What to do -
Practice item. Set the material below down again exactly, with no pictures.

Given entries -
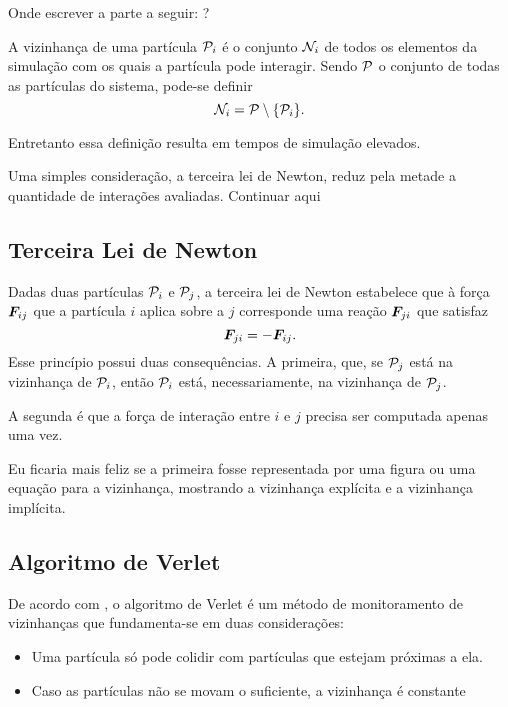 \alert{Onde escrever a parte a seguir: ?}

A vizinhança de uma partícula \({\mathcal{P}}_{i}\) é o conjunto \({\mathcal{N}}_{i}\) de todos os elementos da simulação com os quais a partícula pode interagir. Sendo \(\mathcal{P}\) o conjunto de todas as partículas do sistema, pode-se definir
\begin{equation*}
	\neighborhoodi = \particleSet \setminus \Bqty{\particlei}.
\end{equation*}

Entretanto essa definição resulta em tempos de simulação elevados.

Uma simples consideração, a terceira lei de Newton, reduz pela metade a quantidade de interações avaliadas. \alert{Continuar aqui}

\subsection{Terceira Lei de Newton}

Dadas duas partículas \({\mathcal{P}}_{i}\) e \({\mathcal{P}}_{j}\), a terceira lei de Newton estabelece que à força \({\bm{F}}_{i j}\) que a partícula \(i\) aplica sobre a \(j\) corresponde uma reação \({\bm{F}}_{j i}\) que satisfaz
\begin{equation*}
	{\bm{F}}_{j i} = -{\bm{F}}_{i j}.
\end{equation*}
Esse princípio possui duas consequências. A primeira, que, se \({\mathcal{P}}_{j}\) está na vizinhança de \({\mathcal{P}}_{i}\), então \({\mathcal{P}}_{i}\) está, necessariamente, na vizinhança de \({\mathcal{P}}_{j}\).

A segunda é que a força de interação entre \(i\) e \(j\) precisa ser computada apenas uma vez.

\alert{Eu ficaria mais feliz se a primeira fosse representada por uma figura ou uma equação para a vizinhança, mostrando a vizinhança explícita e a vizinhança implícita.}

\subsection{Algoritmo de Verlet}

De acordo com , o algoritmo de Verlet é um método de monitoramento de vizinhanças que fundamenta-se em duas considerações:
\begin{itemize}
	\item Uma partícula só pode colidir com partículas que estejam próximas a ela.
	\item \alert{Caso as partículas não se movam o suficiente, a vizinhança é constante}
\end{itemize}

Problem solution -
 \alert{Onde escrever a parte a seguir: ?}

A vizinhança de uma partícula \({\mathcal{P}}_{i}\) é o conjunto \({\mathcal{N}}_{i}\) de todos os elementos da simulação com os quais a partícula pode interagir. Sendo \(\mathcal{P}\) o conjunto de todas as partículas do sistema, pode-se definir
\begin{equation*}
	\neighborhoodi = \particleSet \setminus \Bqty{\particlei}.
\end{equation*}

Entretanto essa definição resulta em tempos de simulação elevados.

Uma simples consideração, a terceira lei de Newton, reduz pela metade a quantidade de interações avaliadas. \alert{Continuar aqui}

\subsection{Terceira Lei de Newton}

Dadas duas partículas \({\mathcal{P}}_{i}\) e \({\mathcal{P}}_{j}\), a terceira lei de Newton estabelece que à força \({\bm{F}}_{i j}\) que a partícula \(i\) aplica sobre a \(j\) corresponde uma reação \({\bm{F}}_{j i}\) que satisfaz
\begin{equation*}
	{\bm{F}}_{j i} = -{\bm{F}}_{i j}.
\end{equation*}
Esse princípio possui duas consequências. A primeira, que, se \({\mathcal{P}}_{j}\) está na vizinhança de \({\mathcal{P}}_{i}\), então \({\mathcal{P}}_{i}\) está, necessariamente, na vizinhança de \({\mathcal{P}}_{j}\).

A segunda é que a força de interação entre \(i\) e \(j\) precisa ser computada apenas uma vez.

\alert{Eu ficaria mais feliz se a primeira fosse representada por uma figura ou uma equação para a vizinhança, mostrando a vizinhança explícita e a vizinhança implícita.}

\subsection{Algoritmo de Verlet}

De acordo com , o algoritmo de Verlet é um método de monitoramento de vizinhanças que fundamenta-se em duas considerações:
\begin{itemize}
	\item Uma partícula só pode colidir com partículas que estejam próximas a ela.
	\item \alert{Caso as partículas não se movam o suficiente, a vizinhança é constante}
\end{itemize}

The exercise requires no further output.